■ **Brief**:
With the images removed, repeat the data below exactly.

START Provided entries

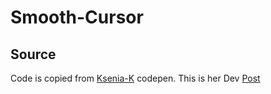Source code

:# Smooth-Cursor

## Source

Code is copied from [Ksenia-K](https://codepen.io/ksenia-k/pen/rNoBgbV) codepen. This is her Dev [Post](https://dev.to/uuuuuulala/coding-an-interactive-and-damn-satisfying-cursor-7-simple-steps-2kb-of-code-1c8b)
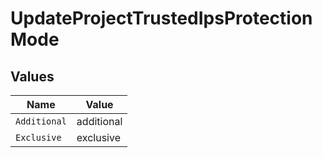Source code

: # UpdateProjectTrustedIpsProtectionMode


## Values

| Name         | Value        |
| ------------ | ------------ |
| `Additional` | additional   |
| `Exclusive`  | exclusive    |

END Provided entries

■ **Result of the task**:
Source code

:# Smooth-Cursor

## Source

Code is copied from [Ksenia-K](https://codepen.io/ksenia-k/pen/rNoBgbV) codepen. This is her Dev [Post](https://dev.to/uuuuuulala/coding-an-interactive-and-damn-satisfying-cursor-7-simple-steps-2kb-of-code-1c8b)
Source code

: # UpdateProjectTrustedIpsProtectionMode


## Values

| Name         | Value        |
| ------------ | ------------ |
| `Additional` | additional   |
| `Exclusive`  | exclusive    |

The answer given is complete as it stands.